AIM OF THE EXERCISE
Return each line of the listing exactly as written.

DATA FOR ANALYSIS
━━━━━━━━━━━━━━━━━━━━
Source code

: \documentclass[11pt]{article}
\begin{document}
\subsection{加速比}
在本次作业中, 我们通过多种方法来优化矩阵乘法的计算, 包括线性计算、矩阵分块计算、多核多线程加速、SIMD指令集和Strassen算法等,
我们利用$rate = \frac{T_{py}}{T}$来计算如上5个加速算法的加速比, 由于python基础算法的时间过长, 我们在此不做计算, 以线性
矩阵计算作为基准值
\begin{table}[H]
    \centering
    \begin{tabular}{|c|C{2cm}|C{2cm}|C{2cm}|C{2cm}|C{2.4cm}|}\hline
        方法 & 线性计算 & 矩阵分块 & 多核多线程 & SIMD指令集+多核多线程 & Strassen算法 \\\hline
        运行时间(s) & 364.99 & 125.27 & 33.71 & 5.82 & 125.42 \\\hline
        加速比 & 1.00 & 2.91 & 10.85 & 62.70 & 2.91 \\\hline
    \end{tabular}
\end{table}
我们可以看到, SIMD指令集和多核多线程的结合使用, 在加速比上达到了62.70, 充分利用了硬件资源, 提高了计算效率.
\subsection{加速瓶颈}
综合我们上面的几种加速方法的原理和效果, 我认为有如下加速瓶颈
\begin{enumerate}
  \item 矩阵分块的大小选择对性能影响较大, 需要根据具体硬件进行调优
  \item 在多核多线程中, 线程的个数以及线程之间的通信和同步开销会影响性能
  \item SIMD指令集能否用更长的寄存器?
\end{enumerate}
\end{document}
━━━━━━━━━━━━━━━━━━━━
EXERCISE RESULT
Source code

: \documentclass[11pt]{article}
\begin{document}
\subsection{加速比}
在本次作业中, 我们通过多种方法来优化矩阵乘法的计算, 包括线性计算、矩阵分块计算、多核多线程加速、SIMD指令集和Strassen算法等,
我们利用$rate = \frac{T_{py}}{T}$来计算如上5个加速算法的加速比, 由于python基础算法的时间过长, 我们在此不做计算, 以线性
矩阵计算作为基准值
\begin{table}[H]
    \centering
    \begin{tabular}{|c|C{2cm}|C{2cm}|C{2cm}|C{2cm}|C{2.4cm}|}\hline
        方法 & 线性计算 & 矩阵分块 & 多核多线程 & SIMD指令集+多核多线程 & Strassen算法 \\\hline
        运行时间(s) & 364.99 & 125.27 & 33.71 & 5.82 & 125.42 \\\hline
        加速比 & 1.00 & 2.91 & 10.85 & 62.70 & 2.91 \\\hline
    \end{tabular}
\end{table}
我们可以看到, SIMD指令集和多核多线程的结合使用, 在加速比上达到了62.70, 充分利用了硬件资源, 提高了计算效率.
\subsection{加速瓶颈}
综合我们上面的几种加速方法的原理和效果, 我认为有如下加速瓶颈
\begin{enumerate}
  \item 矩阵分块的大小选择对性能影响较大, 需要根据具体硬件进行调优
  \item 在多核多线程中, 线程的个数以及线程之间的通信和同步开销会影响性能
  \item SIMD指令集能否用更长的寄存器?
\end{enumerate}
\end{document}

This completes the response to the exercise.